> **Records provided**:
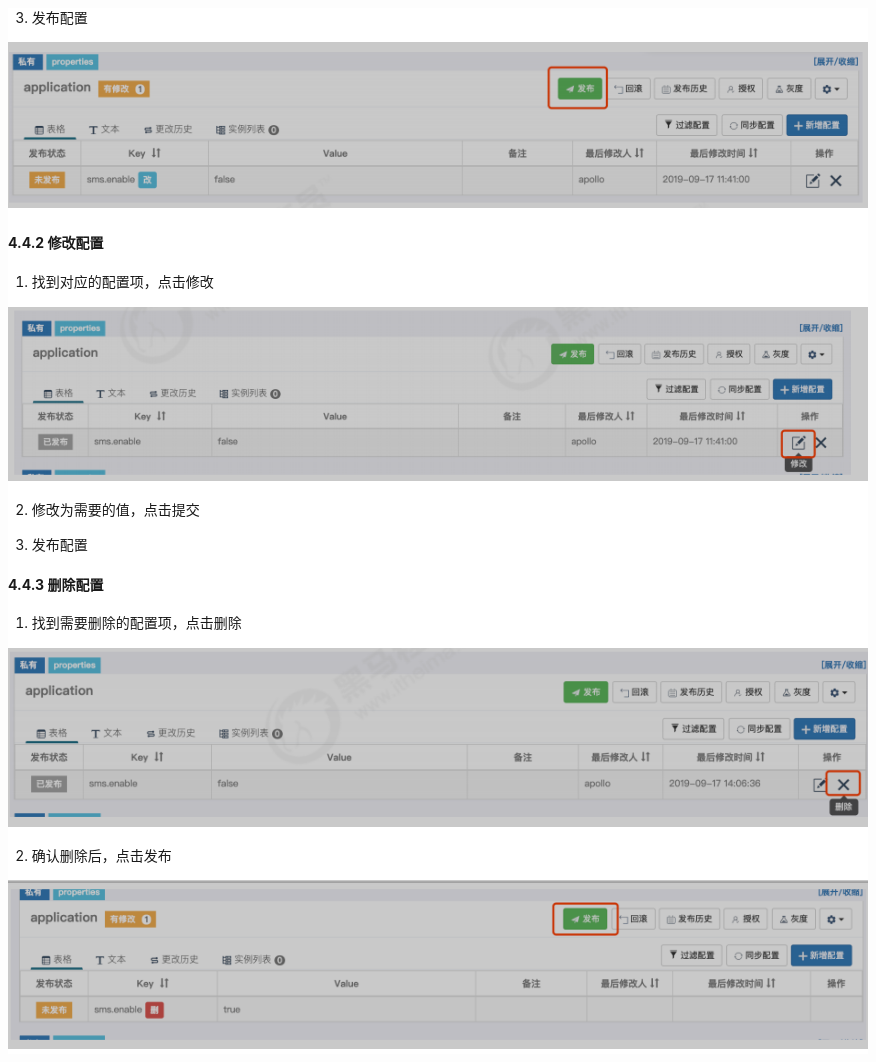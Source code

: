 3. 发布配置

![](img/039.png)

#### **4.4.2** **修改配置** 

1. 找到对应的配置项，点击修改 

![](img/040.png)

2. 修改为需要的值，点击提交 

3. 发布配置 

#### **4.4.3** **删除配置** 

1. 找到需要删除的配置项，点击删除

![](img/041.png)

2. 确认删除后，点击发布

![](img/042.png)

> **Problem description**:
Having found the line with "1. 找到对应的配置项，点击修改" in the listing above, transcribe it and every line after it to the end, exactly, with no additions.

> **The completed task**:
1. 找到对应的配置项，点击修改 

![](img/040.png)

2. 修改为需要的值，点击提交 

3. 发布配置 

#### **4.4.3** **删除配置** 

1. 找到需要删除的配置项，点击删除

![](img/041.png)

2. 确认删除后，点击发布

![](img/042.png)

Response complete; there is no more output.